July 18, 2013 - 2:29 PM
KELOWNA - This week is not the first time the Legacy condominiums have made headlines.
The now roofless building at 770 Rutland Road was initially built to accompany one of the city's most historically significant residences. But Tuesday's devastating fire ignited by a patio barbeque made history many will want to forget.
At the heart of the Legacy complex, completed back in 2007, is the 90-year-old Rutland Elementary Schoolhouse retrofitted as eight heritage condos.
The brick schoolhouse was built in 1913 and for many years was the heart of the Rutland community. In addition to renovating the school building, developer R&B Construction designed townhomes and two other condo buildings inspired by the school's victorian architecture, including craftsmen shake-style siding.

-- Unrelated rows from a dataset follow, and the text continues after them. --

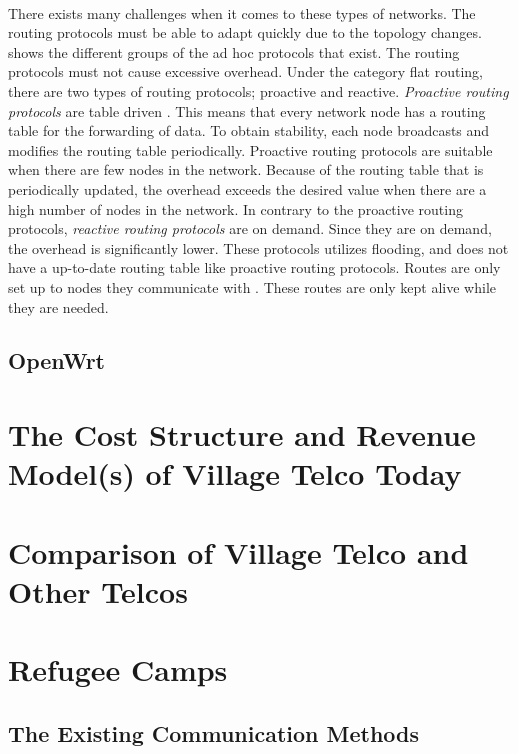 \paragraph{}
There exists many challenges when it comes to these types of networks. The routing protocols must be able to adapt quickly due to the topology changes.  shows the different groups of the ad hoc protocols that exist. The routing protocols must not cause excessive overhead. Under the category flat routing, there are two types of routing protocols; proactive and reactive. \textit{Proactive routing protocols} are table driven \citep{proactivereactive}. This means that every network node has a routing table for the forwarding of data. To obtain stability, each node broadcasts and modifies the routing table periodically. Proactive routing protocols are suitable when there are few nodes in the network. Because of the routing table that is periodically updated, the overhead exceeds the desired value when there are a high number of nodes in the network. In contrary to the proactive routing protocols, \textit{reactive routing protocols} are on demand. Since they are on demand, the overhead is significantly lower. These protocols utilizes flooding, and does not have a up-to-date routing table like proactive routing protocols. Routes are only set up to nodes they communicate with \cite{adhoc2}. These routes are only kept alive while they are needed. 





\subsection{OpenWrt}

\section{The Cost Structure and Revenue Model(s) of Village Telco Today}

\section{Comparison of Village Telco and Other Telcos}

\section{Refugee Camps}
\subsection{The Existing Communication Methods}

The four storey 52 unit condo now emptied of its residents is one of those buildings. To the north side of the retrofitted schoolhouse is another the four storey 62 unit condo – whose residents were also drawn out from their apartments Tuesday afternoon to witness the fire.
While R&B Construction manager Bal Poonian initially envisioned the Legacy as a unique landmark for the city's heritage, he now feels devasted.
"It's quite heartbreaking to see what's happened with the fire there... It's very very unforturnate about the building," he says. Though he and his partner Ruby Poonian no longer have vested financial interests in the complex, now in the hands of a strata company, they met with building residents yesterday at the Salvation Army Church meeting for emergency services.
"The building will definitely be rebuilt," he says, though not for at least another year.
"It's not going to be a quick one."
But there's a silver lining to the tragedy, Poonian says.
Tuesday's fire has put balcony barbeque bylaws in the spotlight for strata companies and other housing projects in the city.
"They will look at this thing in a different set of eyes," he says.
While Kelowna fire chief Jeff Carlisle stated Tuesday they discourage the use of propane barbeques on apartment balconies, they are particularly interested in seeing better fire stopping features in the city's buildings. For instance, having a full spinkler system and life safety features extended to the windows, balconies, attics and rooves.
That might just be the trick to prevent future fire tragedies and ensure Kelowna's apartment buildings stand the test of time.